Despite the protestations of many economists that our tax system is flawed, I’ve continued to believe that it is what has kept government spending and debt in check, relatively speaking, over the years.

Well, it seems I’ve been proven wrong. I know you can’t believe I said that, but I did. You knew one or more buts was coming didn’t you? But, I still think it should have restrained the borrowing and spending.

We’re now told our taxes/revenue as a percentage of GDP is only 19%, so in the scheme of things we’re under taxed compared to other nations. But, (there’s another one) wait a minute, our GDP has grown substantially over the years, so shouldn’t government revenue have done the same?

If you answered yes, go to the head of the class, because it did. From 2003 through 2008 government revenues totalled $7 billion. But, (one more) guess what, they spent over $8 billion. Not to mention the additional borrowing that took place.

So as the debate turns toward changing the tax regime (read higher taxes) again, because, we’ll be told, import tax is not enough to maintain the country, remember those numbers, and maybe get updated ones through 2010.

But (yes, another one) wait a minute. Isn’t our GDP declining as a result of the economic turmoil? If so, shouldn’t our taxes/revenue as a percentage of that GDP be rising since we’re told revenue is stable?

As I was reminded recently there are three kinds of lies.

While I fully understand the economic troubles we face I don’t think we should pay more in taxes because of our successive governments profligacy. Do you?

The answer, as we all know is to reign government in. It’s far too big and wastes far too much of our valuable tax dollars to be trusted with even more of the proceeds of picking our pockets, just because they can.

Fellow blogger, Chris Lowe, sent the following quote from Winston Churchill: “We contend that for a nation to try to tax itself into prosperity is like a man standing in a bucket and trying to lift himself up by the handle.”

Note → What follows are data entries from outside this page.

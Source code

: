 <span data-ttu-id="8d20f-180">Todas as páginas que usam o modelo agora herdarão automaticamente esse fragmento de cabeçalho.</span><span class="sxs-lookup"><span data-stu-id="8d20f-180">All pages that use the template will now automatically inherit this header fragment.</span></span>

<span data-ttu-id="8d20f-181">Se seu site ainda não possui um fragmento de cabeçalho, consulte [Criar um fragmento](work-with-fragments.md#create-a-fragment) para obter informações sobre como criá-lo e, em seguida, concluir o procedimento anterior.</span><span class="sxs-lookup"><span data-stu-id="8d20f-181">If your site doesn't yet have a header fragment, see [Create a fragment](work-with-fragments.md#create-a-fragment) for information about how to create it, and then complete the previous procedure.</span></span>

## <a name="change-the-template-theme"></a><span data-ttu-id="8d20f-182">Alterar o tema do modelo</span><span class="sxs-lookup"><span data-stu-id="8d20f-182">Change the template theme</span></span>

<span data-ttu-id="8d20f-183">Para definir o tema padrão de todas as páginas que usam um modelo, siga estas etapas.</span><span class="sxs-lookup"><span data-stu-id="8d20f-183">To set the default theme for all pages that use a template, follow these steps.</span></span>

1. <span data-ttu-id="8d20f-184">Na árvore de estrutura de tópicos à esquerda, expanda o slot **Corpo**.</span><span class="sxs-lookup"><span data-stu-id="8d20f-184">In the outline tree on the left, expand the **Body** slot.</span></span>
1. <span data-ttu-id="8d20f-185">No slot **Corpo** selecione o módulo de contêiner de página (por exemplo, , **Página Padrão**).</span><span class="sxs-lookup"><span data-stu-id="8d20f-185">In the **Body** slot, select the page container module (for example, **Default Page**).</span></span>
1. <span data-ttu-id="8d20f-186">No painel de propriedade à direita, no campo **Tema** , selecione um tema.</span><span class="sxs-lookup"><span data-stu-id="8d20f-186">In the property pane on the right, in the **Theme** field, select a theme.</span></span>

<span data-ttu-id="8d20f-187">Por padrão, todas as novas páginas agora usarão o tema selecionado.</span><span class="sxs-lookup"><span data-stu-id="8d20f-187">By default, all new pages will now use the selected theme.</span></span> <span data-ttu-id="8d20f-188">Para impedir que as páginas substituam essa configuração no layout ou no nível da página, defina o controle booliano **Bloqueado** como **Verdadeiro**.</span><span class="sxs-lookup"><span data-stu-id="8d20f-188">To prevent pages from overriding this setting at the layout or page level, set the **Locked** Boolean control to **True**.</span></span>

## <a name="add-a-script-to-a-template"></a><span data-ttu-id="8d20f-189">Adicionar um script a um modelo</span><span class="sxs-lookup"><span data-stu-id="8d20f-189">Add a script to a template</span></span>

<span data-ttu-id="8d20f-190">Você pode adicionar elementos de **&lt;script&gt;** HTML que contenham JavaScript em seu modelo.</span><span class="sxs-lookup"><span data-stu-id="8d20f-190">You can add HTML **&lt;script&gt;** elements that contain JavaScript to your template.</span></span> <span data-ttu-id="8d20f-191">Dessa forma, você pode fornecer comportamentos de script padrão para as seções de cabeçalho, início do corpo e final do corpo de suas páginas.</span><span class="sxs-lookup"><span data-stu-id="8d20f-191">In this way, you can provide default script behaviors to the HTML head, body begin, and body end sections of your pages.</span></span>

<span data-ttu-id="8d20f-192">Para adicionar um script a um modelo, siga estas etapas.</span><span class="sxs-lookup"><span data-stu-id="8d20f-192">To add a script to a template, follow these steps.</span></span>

As for expecting leadership from the PLP? Well, I reckon we won’t see anything serious from them other than eloquent polemic debate. That’s what they tell is required of them as the official opposition.

They can read the scorecard (economy) as well as, or better than we can though, and many of them are millionaires with far more to worry about than your not so humble blogger.

But, both political parties are in a quandary. If they say too much, they’ll be charged with mishandling the country for decades.

But they are adults, and supposed to be leaders, so admit the mistakes and get on with it.

It’s just occurred to me that if Parliament were to go on vacation for a year or so, and the members were forced by the voting public to do their job without the finger pointing, like we have to do to get by in the private sector, the patient just might heal itself.